Without restaurants to go to or vacations to take, disposable incomes have shifted to cast-iron pots, yoga mats…and renovations. In many ways 2020 has also been the year of installing second dishwashers and soundproofing Zoom offices. Domino compiled a list of the top trends we may see in 2021. Check them out below!

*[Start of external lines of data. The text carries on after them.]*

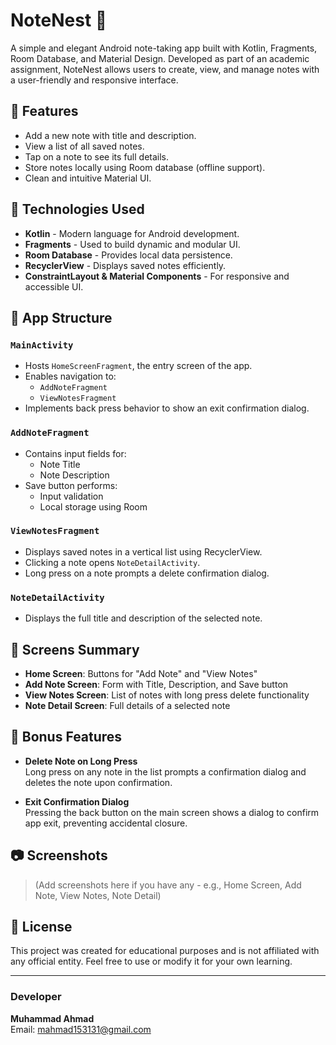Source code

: # NoteNest 📝

A simple and elegant Android note-taking app built with Kotlin, Fragments, Room Database, and Material Design. Developed as part of an academic assignment, NoteNest allows users to create, view, and manage notes with a user-friendly and responsive interface.

## 📌 Features

- Add a new note with title and description.
- View a list of all saved notes.
- Tap on a note to see its full details.
- Store notes locally using Room database (offline support).
- Clean and intuitive Material UI.

## 🚀 Technologies Used

- **Kotlin** - Modern language for Android development.
- **Fragments** - Used to build dynamic and modular UI.
- **Room Database** - Provides local data persistence.
- **RecyclerView** - Displays saved notes efficiently.
- **ConstraintLayout & Material Components** - For responsive and accessible UI.

## 📱 App Structure

### `MainActivity`
- Hosts `HomeScreenFragment`, the entry screen of the app.
- Enables navigation to:
  - `AddNoteFragment`
  - `ViewNotesFragment`
- Implements back press behavior to show an exit confirmation dialog.

### `AddNoteFragment`
- Contains input fields for:
  - Note Title
  - Note Description
- Save button performs:
  - Input validation
  - Local storage using Room

### `ViewNotesFragment`
- Displays saved notes in a vertical list using RecyclerView.
- Clicking a note opens `NoteDetailActivity`.
- Long press on a note prompts a delete confirmation dialog.

### `NoteDetailActivity`
- Displays the full title and description of the selected note.

## 🧩 Screens Summary

- **Home Screen**: Buttons for "Add Note" and "View Notes"
- **Add Note Screen**: Form with Title, Description, and Save button
- **View Notes Screen**: List of notes with long press delete functionality
- **Note Detail Screen**: Full details of a selected note

## 🌟 Bonus Features

- **Delete Note on Long Press**  
  Long press on any note in the list prompts a confirmation dialog and deletes the note upon confirmation.

- **Exit Confirmation Dialog**  
  Pressing the back button on the main screen shows a dialog to confirm app exit, preventing accidental closure.

## 📷 Screenshots

> (Add screenshots here if you have any - e.g., Home Screen, Add Note, View Notes, Note Detail)

## 📄 License

This project was created for educational purposes and is not affiliated with any official entity. Feel free to use or modify it for your own learning.

---

### Developer

**Muhammad Ahmad**  
Email: mahmad153131@gmail.com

So what does this mean for layouts, materials, and dominating colors in 2021? We asked 12 interior designers, renovating pros, and architects for their predictions.

Joy in Separation

If 2020 was the year we realized that open-concept living isn’t what it’s cracked up to be, 2021 is when we really start to remedy the situation. “Quarantine has shown us that being open to everything and everyone in our home is not necessarily a positive, especially when people are working from home,” says Clara Jung of Banner Day Interiors. She isn’t the only one expressing that sentiment. Serial renovators Emily Henderson and Anita Yokota believe that adding walls is the way to go in the future. “I think we’ll see people moving away from the traditional great room,” says Yokota.

Move Away, Marble

Marble may be all the rage as far as countertops go, but interior designer Breegan Jane is betting on manufactured stone as the next big thing. “Porcelain isn’t really being used in kitchen spaces anymore, and we’ve moved away from incorporating real stone because of upkeep costs,” she explains. Jordan Slocum and Barry Bordelon, aka the Brownstone Boys, are excited about using terrazzo and tadelakt, a waterproof cement-like finish popular in Southwestern-style kitchens. You can also expect thicker mitered countertop edges to be the norm, especially on vanities. “It’s an easy way to elevate a bathroom with minimal effort,” says Jung. For floors, Henderson is turning to checkered motifs.

Self-Care Will Come First

We’ve all been through a lot this year, and the need for comfort is showing in our decorating (and renovating) choices. As a result, industrial-style, mirrored furniture and bulky farmhouse elements like barn doors are falling out of favor while Scandinavian hygge and warm minimalism (think: wood, stone, organic textures) are here to stay. Wijaya, who embraces simple and uncluttered spaces, is also placing her bets on more wellness-focused reading nooks and sunrooms. “I think we’ll be seeing more parents-only zones that soothe, ease stress, and enliven,” says Leann Conquer of design firm Chroma. “A getaway in your home for playing games, listening to records, reading a favorite novel, and escaping.”

Color Us Bright

Paint is another area where cooler tones like grays and blues are being replaced with cozier shades. “It will be natural for us to gravitate, psychologically, to earthy palettes,” says Yokota, whose top pick for 2021 is Sherwin-Williams’s Urbane Bronze. Henderson, meanwhile, is drawn to browns and rich tans, and Caron is gravitating toward rusts, yellows, buttercreams, and Key lime greens. “I’m completely fixated on Farrow & Ball’s India Yellow right now and dreaming up bathrooms and laundry rooms to use those deep, rich yellows ASAP,” she says. Different applications, like textured walls, a contrasting trim color, bold checkered floors (Henderson’s trend of choice), or a tuxedo kitchen (one with both light and dark cabinets)—Jane’s trend pick—make it easier to take a bigger color risk.